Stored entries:
[Start of section]

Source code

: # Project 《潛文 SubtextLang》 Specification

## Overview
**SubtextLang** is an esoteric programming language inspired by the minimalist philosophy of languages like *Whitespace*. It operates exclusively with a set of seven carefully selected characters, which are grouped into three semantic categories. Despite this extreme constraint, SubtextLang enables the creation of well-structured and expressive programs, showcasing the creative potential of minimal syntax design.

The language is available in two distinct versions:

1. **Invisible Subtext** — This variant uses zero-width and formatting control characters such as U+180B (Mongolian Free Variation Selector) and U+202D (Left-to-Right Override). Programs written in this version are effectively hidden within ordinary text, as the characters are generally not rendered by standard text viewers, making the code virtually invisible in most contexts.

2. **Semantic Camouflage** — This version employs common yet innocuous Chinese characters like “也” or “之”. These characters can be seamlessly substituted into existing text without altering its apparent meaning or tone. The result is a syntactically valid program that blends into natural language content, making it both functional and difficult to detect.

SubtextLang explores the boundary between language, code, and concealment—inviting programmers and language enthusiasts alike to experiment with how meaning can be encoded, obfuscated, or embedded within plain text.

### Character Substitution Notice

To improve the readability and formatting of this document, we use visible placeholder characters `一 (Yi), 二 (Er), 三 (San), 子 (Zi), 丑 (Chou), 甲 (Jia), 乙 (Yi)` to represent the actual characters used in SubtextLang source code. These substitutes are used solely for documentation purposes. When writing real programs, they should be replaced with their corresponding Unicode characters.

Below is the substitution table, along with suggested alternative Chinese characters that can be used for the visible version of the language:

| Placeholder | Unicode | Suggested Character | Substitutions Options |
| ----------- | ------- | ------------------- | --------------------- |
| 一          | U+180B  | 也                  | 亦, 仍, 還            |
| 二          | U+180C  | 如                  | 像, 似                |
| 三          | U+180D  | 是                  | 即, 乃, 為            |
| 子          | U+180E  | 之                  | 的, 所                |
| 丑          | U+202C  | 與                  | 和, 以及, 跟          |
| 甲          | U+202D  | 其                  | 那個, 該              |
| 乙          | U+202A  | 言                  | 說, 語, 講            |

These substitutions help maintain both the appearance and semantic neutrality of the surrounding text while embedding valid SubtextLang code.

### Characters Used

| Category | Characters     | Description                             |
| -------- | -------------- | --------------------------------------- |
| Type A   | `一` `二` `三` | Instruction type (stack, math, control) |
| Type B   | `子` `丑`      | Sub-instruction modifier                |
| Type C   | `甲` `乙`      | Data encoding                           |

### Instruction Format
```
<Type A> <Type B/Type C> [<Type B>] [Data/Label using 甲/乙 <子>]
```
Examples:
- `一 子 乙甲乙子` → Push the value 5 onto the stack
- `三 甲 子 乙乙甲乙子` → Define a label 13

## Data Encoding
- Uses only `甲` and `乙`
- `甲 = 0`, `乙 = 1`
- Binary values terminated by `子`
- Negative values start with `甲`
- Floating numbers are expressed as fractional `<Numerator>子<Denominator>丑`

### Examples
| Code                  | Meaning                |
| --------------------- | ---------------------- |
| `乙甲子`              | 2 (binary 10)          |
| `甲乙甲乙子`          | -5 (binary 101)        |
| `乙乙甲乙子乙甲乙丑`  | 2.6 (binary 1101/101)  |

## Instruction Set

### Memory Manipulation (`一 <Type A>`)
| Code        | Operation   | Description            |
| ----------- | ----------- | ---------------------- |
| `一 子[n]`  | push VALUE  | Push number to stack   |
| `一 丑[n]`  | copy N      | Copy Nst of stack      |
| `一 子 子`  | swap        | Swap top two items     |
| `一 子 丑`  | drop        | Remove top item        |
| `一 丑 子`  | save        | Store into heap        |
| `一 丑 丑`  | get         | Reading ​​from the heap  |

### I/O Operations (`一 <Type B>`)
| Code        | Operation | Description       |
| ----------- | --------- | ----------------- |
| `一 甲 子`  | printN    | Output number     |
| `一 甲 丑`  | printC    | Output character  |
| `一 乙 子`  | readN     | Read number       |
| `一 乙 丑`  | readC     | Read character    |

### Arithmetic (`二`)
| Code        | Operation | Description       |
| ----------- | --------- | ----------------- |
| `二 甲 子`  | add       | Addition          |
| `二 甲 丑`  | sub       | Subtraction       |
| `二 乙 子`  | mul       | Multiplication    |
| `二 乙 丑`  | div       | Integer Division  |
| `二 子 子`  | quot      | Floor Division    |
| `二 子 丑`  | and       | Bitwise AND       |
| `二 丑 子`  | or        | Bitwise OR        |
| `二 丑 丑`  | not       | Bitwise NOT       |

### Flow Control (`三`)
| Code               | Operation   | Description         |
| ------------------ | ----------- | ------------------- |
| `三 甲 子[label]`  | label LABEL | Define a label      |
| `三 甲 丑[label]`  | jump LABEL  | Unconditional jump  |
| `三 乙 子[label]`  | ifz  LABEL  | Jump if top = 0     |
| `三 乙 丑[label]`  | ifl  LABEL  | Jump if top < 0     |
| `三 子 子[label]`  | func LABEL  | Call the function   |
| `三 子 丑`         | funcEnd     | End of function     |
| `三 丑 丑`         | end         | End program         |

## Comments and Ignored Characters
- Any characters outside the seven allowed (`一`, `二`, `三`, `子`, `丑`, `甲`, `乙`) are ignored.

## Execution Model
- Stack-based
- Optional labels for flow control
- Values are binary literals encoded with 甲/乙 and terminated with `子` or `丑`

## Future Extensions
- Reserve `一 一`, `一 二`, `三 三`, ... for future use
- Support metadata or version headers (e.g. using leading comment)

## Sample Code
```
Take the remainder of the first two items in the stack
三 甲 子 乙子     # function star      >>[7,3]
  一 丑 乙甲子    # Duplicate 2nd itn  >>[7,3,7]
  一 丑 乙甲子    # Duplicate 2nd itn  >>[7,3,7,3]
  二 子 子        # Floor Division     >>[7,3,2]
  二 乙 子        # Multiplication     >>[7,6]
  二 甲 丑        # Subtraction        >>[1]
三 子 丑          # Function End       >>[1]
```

[End of section]

(THE TASK) Tally up the lines in the records containing the word "Define", then give the count and nothing else.

(TASK RESULT) 2